Business Made in China d'Olivier Marc

J'ai récemment lu "Business Made in China" d'Olivier Marc, spécialiste des stratégies de croissance en Chine, paru chez Choiseul. Il sort un petit peu du cadre du présent blog car comme l'indique son sous-titre "Stratégies d'acquisitions et de partenariats", il s'adresse principalement aux entreprises désireuses de s'implanter sur le marché chinois par le biais de la croissance externe. Il s'agit ni plus ni moins qu'un guide méthodologique d'achat d'entreprises chinoises.

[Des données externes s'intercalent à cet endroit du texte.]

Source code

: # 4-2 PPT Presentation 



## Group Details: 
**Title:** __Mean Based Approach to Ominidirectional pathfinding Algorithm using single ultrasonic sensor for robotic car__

Il traite donc d'analyse stratégique, de valorisation, de structuration financière, juridique ou fiscale et de due diligence. Ceci dit, il le fait sans excès de jargon et en décrivant systématiquement les spécificités (nombreuses) que présente la Chine, tout en donnant des conseils permettant. J'ai déjà évoqué ici certaines de ces particularités, qu'il s'agisse du danger de captation technologique, du peu de cas fait des termes contractuels, des énormes inégalités entre provinces, ou même de l'omniprésence du PCC à tous les niveaux.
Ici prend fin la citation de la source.